Where does the word "when" occur in the entries below? Copy every line that has it.
START Task data
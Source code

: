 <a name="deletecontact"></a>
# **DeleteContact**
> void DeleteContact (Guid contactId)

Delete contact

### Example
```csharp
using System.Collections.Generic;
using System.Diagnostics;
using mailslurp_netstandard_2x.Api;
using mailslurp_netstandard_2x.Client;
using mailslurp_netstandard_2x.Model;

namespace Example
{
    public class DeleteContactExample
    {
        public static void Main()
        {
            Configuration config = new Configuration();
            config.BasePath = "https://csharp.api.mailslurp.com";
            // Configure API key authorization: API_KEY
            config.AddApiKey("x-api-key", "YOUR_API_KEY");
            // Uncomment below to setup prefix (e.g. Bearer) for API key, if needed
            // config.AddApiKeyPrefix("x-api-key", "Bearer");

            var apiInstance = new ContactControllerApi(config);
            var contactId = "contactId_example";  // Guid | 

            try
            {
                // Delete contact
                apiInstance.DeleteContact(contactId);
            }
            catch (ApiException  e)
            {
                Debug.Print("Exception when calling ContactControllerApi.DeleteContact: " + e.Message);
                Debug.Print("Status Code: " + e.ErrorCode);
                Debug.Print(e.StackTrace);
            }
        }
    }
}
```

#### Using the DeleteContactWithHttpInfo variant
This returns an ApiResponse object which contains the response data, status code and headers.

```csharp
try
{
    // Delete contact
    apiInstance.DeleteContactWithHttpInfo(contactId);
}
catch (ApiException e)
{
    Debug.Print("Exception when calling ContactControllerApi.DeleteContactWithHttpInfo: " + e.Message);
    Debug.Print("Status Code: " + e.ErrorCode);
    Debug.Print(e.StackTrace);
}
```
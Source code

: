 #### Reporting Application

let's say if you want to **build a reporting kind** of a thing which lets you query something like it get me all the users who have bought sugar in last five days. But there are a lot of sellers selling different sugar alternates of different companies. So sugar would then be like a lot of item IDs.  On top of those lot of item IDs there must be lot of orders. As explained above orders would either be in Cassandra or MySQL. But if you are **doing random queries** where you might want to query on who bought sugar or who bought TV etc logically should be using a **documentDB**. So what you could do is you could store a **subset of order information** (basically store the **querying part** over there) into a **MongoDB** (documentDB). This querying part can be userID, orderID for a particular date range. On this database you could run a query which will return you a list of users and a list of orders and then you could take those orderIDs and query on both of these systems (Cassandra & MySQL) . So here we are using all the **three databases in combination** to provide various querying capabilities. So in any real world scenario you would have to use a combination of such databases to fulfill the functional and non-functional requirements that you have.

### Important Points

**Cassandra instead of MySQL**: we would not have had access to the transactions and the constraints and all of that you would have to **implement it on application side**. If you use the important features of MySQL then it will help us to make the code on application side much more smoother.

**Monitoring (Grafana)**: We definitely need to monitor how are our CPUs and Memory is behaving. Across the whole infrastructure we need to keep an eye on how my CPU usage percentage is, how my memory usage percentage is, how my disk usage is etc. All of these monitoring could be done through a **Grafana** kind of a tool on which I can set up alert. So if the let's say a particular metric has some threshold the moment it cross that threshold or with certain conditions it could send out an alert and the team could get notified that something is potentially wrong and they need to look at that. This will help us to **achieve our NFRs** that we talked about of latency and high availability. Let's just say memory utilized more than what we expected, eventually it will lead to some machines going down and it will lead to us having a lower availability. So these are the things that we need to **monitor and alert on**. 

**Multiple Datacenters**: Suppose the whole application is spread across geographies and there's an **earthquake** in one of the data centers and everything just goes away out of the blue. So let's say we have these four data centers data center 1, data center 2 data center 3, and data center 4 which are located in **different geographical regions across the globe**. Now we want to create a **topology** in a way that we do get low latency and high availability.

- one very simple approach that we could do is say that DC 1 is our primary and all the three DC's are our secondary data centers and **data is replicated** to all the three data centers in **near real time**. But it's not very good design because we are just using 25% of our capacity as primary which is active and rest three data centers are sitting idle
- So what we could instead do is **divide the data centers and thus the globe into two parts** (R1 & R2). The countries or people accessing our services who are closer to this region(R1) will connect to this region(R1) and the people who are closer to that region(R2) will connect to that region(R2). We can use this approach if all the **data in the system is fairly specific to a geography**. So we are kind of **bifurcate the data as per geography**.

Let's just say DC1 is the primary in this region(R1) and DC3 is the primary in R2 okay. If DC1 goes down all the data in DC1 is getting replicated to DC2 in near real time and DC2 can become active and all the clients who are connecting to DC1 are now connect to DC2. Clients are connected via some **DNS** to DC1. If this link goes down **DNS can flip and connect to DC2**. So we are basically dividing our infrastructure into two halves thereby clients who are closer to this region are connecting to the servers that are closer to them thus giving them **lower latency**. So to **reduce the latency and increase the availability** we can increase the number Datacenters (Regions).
END Task data
#### Exercise response
                Debug.Print("Exception when calling ContactControllerApi.DeleteContact: " + e.Message);
    Debug.Print("Exception when calling ContactControllerApi.DeleteContactWithHttpInfo: " + e.Message);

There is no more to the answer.